Just wondering, what do you guys use for the payment system. I am currently looking at
www.paypal.com and
www.merchantexpress.com. Both have thier good and bad. It seams that a merchant account is the professional way to go, but with that, Im looking at about a $300 setup to purchase a gateway, and about $50 a month minimum on fees. I would have to do more than $8200 in sales to have the merchant account become less than paypal. Im only worried about having a paypal account frozen, and the fact that on a customers statment, it says paypal instead of my hosting service.
Any ideas?
Thanks
Mike
Shortfork
Feb 13 2002, 02:58 PM
Just my personal opinion, Pay Pal has "stepped out of the box" with their way of doing business and now the banking system is trying to take them down for their success at it.
You will find some clients who are taken aback by the fact that you use pay pal, but look at the bottom line with them.
It costs you nothing to do business with them unless you make a sale and when you do, you pay less than just about anywhere else.
If you can justify the costs and you think it reflects poorly on your business to use pay pal, then use the other systems.
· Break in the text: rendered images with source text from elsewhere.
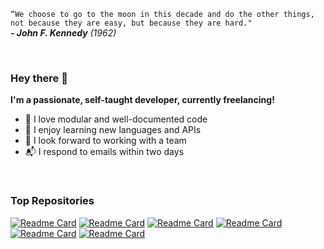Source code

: `“We choose to go to the moon in this decade and do the other things, not because they are easy, but because they are hard."`
<br>
***- John F. Kennedy*** *(1962)*

<br>

### Hey there :wave:

**I'm a passionate, self-taught developer, 
currently freelancing!**
  
- :green_heart: I love modular and well-documented code
- :blue_book: I enjoy learning new languages and APIs
- :couple: I look forward to working with a team
- :mailbox_with_mail: I respond to emails within two days

<br>

### Top Repositories
[![Readme Card](https://github-readme-stats.vercel.app/api/pin/?username=ericballard&repo=cryptotrader&theme=react )](https://github.com/EricBallard/CryptoTrader)
[![Readme Card](https://github-readme-stats.vercel.app/api/pin/?username=ericballard&repo=fishjs&theme=react )](https://github.com/EricBallard/Fishjs)
[![Readme Card](https://github-readme-stats.vercel.app/api/pin/?username=ericballard&repo=humanmouse&theme=react )](https://github.com/EricBallard/HumanMouse)
[![Readme Card](https://github-readme-stats.vercel.app/api/pin/?username=ericballard&repo=sslchat&theme=react )](https://github.com/EricBallard/SSLChat)
[![Readme Card](https://github-readme-stats.vercel.app/api/pin/?username=ericballard&repo=ddosim&theme=react )](https://github.com/EricBallard/DDoSim)
[![Readme Card](https://github-readme-stats.vercel.app/api/pin/?username=ericballard&repo=memorymanipulator&theme=react )](https://github.com/EricBallard/MemoryManipulator)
For the "little guy" and those of us who like to support those who "think out of the box" and do things differently, I'll keep using pay pal.
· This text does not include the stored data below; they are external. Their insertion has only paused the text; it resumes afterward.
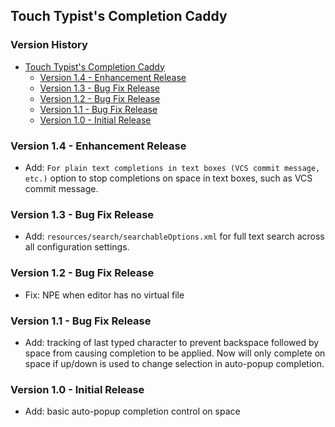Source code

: ## Touch Typist's Completion Caddy

[TOC]: # " Version History"

### Version History
- [Touch Typist's Completion Caddy](#touch-typists-completion-caddy)
    - [Version 1.4 - Enhancement Release](#version-14---enhancement-release)
    - [Version 1.3 - Bug Fix Release](#version-13---bug-fix-release)
    - [Version 1.2 - Bug Fix Release](#version-12---bug-fix-release)
    - [Version 1.1 - Bug Fix Release](#version-11---bug-fix-release)
    - [Version 1.0 - Initial Release](#version-10---initial-release)


### Version 1.4 - Enhancement Release

* Add: `For plain text completions in text boxes (VCS commit message, etc.)` option to stop
  completions on space in text boxes, such as VCS commit message.

### Version 1.3 - Bug Fix Release

* Add: `resources/search/searchableOptions.xml` for full text search across all configuration
  settings.

### Version 1.2 - Bug Fix Release

* Fix: NPE when editor has no virtual file

### Version 1.1 - Bug Fix Release

* Add: tracking of last typed character to prevent backspace followed by space from causing
  completion to be applied. Now will only complete on space if up/down is used to change
  selection in auto-popup completion.

### Version 1.0 - Initial Release

* Add: basic auto-popup completion control on space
Again.. personal opinion..
Shortpal
Cyborg
Feb 13 2002, 03:26 PM
I'm using PayPal almost since it started, I've never had a problem and I'm using them for customer signup for webhosting etc. as well.
Cyborg
mouse
Feb 13 2002, 03:26 PM
Personally I use both a merchant account from Card Service International which uses the Linkpoint Gateway, and a Paypal account, the benifit is my sales have trippled since starting to use paypal as well and I think it has to do with how many people have paypal but no credit cards, its fast, effective, and they can run it from thier bank account, through my merchant account I have the ability to accdept online checks and have thus far in 2 years recieved 3 orders via that method, its hard, annoying to fill in all the correct information, and from a merchants point of view it takes almost 2 weeks to recieve funds in my bank account which causes serious annoyance on all ends of the deal, with paypal the funds are instant. I will warn against any merchant system which uses Authorize.net as a gateway as I recently found an article in which Authorize.net admits serious security issues, not the least of which include the fact that you have to transmit both your username and password from any form submitting into their gateway.. Mouse
Rich2k
Feb 13 2002, 03:44 PM
I was a bit dubious about using PayPal to start with but if you use their business version (rather than personal) then it seems to be much cheaper than most of the other credit card processing companies.
Additionally it provides an easy way for your client to stop billing if they decide to cancel.
I've never had a problem with them anyway.
(Oh yes... and the added bonus that they pay me in my own currency)
MGjoker
Feb 13 2002, 03:54 PM
Guess that settles it. Paypal it is. Thanks for all the great info. And thanks Mouse, MerchantExpress does use Authorize.net. Good to know.
Mike
KyleKL
Feb 13 2002, 04:44 PM
I use Revecom and couldn't be happier.
meballard
Feb 14 2002, 04:42 AM
For my company, I do take orders through PayPal, but I use Merchant services with Nova through Costco. For mail-order/internet type businesses, it's only 1.99% + 28 cents per transaction, and as long as you're an executive member ($100 per year), there's no monthly fee/minimum requirements, and for $50 per year and .05 per transaction, you can process it completely online. If you opt for the software credit card processing software (which is all that's needed for a online business), there's no costly equipment/supply costs. The Nova with Costco is by far the cheapest solution that I've found for credit card processing (plus they have no specific requirements other than I think being a business for signing up, unlike some other places).